Millequattrocentotredici giorni e sentirli tutti.
In quell’ottobre 2022, quando il Governo Meloni ha giurato al Quirinale, c’era chi – anche a sinistra – diceva “Stiamo a vedere cosa faranno”. E poi chi ha detto “Però lei comunque è brava”.
Se c’è una cosa in cui in effetti ci sa fare è creare continui diversivi, fare propaganda per coprire i problemi su cui i suoi non sanno che pesci prendere.
La spesa sanitaria è ai minimi degli ultimi vent’anni, e lo intuisce chi incappa nelle liste d’attesa sempre troppo lunghe.

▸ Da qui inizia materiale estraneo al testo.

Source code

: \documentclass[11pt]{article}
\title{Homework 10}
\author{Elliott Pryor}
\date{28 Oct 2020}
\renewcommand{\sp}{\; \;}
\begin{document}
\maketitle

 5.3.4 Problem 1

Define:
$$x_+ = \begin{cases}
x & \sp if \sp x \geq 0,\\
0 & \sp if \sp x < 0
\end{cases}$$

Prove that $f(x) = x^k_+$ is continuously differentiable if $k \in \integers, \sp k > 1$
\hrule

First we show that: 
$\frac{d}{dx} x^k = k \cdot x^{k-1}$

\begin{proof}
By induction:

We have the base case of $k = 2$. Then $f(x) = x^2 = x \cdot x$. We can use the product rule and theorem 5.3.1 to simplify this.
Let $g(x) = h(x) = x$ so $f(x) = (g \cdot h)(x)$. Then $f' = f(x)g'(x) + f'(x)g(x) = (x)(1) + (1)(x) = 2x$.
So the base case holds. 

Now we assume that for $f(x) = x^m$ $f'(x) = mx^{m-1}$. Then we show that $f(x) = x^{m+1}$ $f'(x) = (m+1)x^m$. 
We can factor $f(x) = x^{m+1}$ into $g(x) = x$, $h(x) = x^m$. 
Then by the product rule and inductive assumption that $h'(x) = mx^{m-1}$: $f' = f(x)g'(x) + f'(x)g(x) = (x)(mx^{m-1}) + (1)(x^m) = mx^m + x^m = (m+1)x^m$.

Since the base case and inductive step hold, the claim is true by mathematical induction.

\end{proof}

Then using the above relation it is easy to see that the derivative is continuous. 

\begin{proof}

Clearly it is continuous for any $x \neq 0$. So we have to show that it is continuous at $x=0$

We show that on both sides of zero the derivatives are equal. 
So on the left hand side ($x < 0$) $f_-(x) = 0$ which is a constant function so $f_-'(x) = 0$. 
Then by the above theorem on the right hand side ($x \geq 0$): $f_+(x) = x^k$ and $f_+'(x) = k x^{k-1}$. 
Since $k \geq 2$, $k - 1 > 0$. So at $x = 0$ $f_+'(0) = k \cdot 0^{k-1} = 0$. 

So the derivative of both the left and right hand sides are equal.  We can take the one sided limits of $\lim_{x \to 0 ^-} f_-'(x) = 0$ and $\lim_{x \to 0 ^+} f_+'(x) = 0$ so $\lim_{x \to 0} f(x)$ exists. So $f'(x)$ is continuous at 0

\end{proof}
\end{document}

Le tasse non scendono. Gli stipendi sono immobili, nelle città è tutto troppo caro rispetto al guadagno medio della gente.
E a proposito di città, chi ci si sente insicuro deve ringraziare il Viminale, che parla parla ma non combina niente salvo dar la colpa ai sindaci. Qualcuno si sente in effetti più tutelato dopo i tanti decreti sicurezza sui coltelli, le Ong del mare, il fermo preventivo dei manifestanti? Qualcuno è rassicurato dal fatto che i poliziotti, se sparano a qualcuno, non vengono iscritti nel registro degli indagati?
Millequattrocentotredici giorni, o poco meno, spesi appresso a Donald Trump – solo il caro benzina li ha indotti a prendere le distanze.
A martellare contro i giudici per poi perdere il referendum.
A confezionarsi una legge elettorale su misura per restare al Governo – ma anche qui la loro impreparazione è lampante, ed è già scritto che andranno a sbattere contro la Corte Costituzionale.
Comunque vada, l’importante è che a fine legislatura vadano a sbattere contro un’opposizione unita, ma per davvero. C’è ancora parecchio da lavorare, per non dare alla Destra un giorno in più del dovuto.